ANNIE? YOU’LL NEVER BELIEVE IT. IT’S JOE. TRAIN WAS MOVING BACKWARDS. OK BYE
ANNIE? IT’S JOE AGAIN. ORDER ME A SALAD.
HELLO? HI ANNIE. YES I FORGOT. MAKE SURE YOU GET CESAR SALAD DRESSING. NO BREAD.
ANNIE? IT APPEARS I AM CLOSE. I SEE A VINEYARD.
ANNIE? JOE HERE. YEAH. STILL NOT THERE YET. CALL YOU WHEN I GET THERE.
-Finally step off the LIRR and search several minutes in pitch black for what mother says is a ‘white Volvo’ – a family friends car that they have left for me with keys under the mat. Turns out after several minutes of searching come to find that it’s actually a blue Volvo not white I am to be looking for in parking lot. Want to scream and die.

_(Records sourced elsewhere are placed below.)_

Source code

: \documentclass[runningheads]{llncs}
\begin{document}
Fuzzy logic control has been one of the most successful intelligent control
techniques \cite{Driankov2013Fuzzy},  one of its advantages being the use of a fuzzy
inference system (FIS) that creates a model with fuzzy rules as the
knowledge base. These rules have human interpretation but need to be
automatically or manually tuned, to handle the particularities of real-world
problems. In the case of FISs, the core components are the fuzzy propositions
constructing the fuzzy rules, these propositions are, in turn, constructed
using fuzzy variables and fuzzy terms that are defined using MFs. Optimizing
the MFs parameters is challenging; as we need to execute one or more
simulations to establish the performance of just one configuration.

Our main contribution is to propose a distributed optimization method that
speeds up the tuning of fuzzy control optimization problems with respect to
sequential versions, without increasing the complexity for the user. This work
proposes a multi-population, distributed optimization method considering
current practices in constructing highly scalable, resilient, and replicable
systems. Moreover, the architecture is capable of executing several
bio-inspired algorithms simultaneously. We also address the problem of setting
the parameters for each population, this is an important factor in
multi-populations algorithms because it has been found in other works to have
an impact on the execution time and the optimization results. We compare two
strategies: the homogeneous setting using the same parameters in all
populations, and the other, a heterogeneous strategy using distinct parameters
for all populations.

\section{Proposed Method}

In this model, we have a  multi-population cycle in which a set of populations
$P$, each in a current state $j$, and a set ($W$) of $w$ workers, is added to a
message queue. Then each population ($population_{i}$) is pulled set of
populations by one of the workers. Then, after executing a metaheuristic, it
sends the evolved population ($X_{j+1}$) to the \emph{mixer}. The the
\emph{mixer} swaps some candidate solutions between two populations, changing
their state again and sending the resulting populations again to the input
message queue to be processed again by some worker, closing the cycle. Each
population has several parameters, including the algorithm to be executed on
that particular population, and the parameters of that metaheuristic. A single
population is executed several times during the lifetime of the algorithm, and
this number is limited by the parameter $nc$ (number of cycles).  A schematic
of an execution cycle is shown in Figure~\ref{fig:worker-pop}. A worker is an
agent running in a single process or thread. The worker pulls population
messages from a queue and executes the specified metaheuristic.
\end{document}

-Go to call parents but cell phone is dead
-Speed drive home to parents house to quickly ‘freshen up’ and call parents before attending wedding dinner in my honor that I am now 2 hrs and 10 minutes late for. As driving try to use wipers to get rid of moisture on windshield except wipers are so old and bad that it appears they are squirting liquid butter all over the windshield and I can barely see out front window
-Cart all luggage including gifts for people up the front steps of parents house only to discover front door is locked, Now cart everything around the side of house where I successfully break into back yard fence and trip over garden hose in pitch black nearly killing myself
-Approach back door to house, which appears to be open and hear parents dog barking. But then hear more barking. Louder, fully, deep throated barking only to have parents dog, and smaller mystery dog run out followed by GIANT DEEP THROATED BARKING NEWFOUNDLAND DOG WEIGHING ONE THOUSAND POUNDS -three dogs
-Convinced about to die ‘(I hate dogs) I say ‘good doggie…good dog’ – sit ubu sit – good dog’ and grab nearest jar full of what appears to be dog food and dump it on floor to distract the wild pack of animals, throw bags inside and slam door behind me
-Sweating in thousand-degree heat. Pretty shirt wearing now sweat stained. Run back to car now having to drive 15/20 minutes in butter soaked windshield to restaurant where entire family has been waiting for me for 2hrs and 10 minutes
-On the way swerve dead, decapitated deer that has been just hit (by someone else) in road
-Peel into parking lot of restaurant only to discover remaining parking space will requiring wading through giant muddy puddle. Forced to do this – luckily wearing flip-flops.
At this point, tired, sweat stains under arms, hair frazzled, shaking from barking dog incident, hungry, thirsty and in muddy flip flops arrive into a room full of thirty of my closest relatives only for the first question to be, “How was your trip?”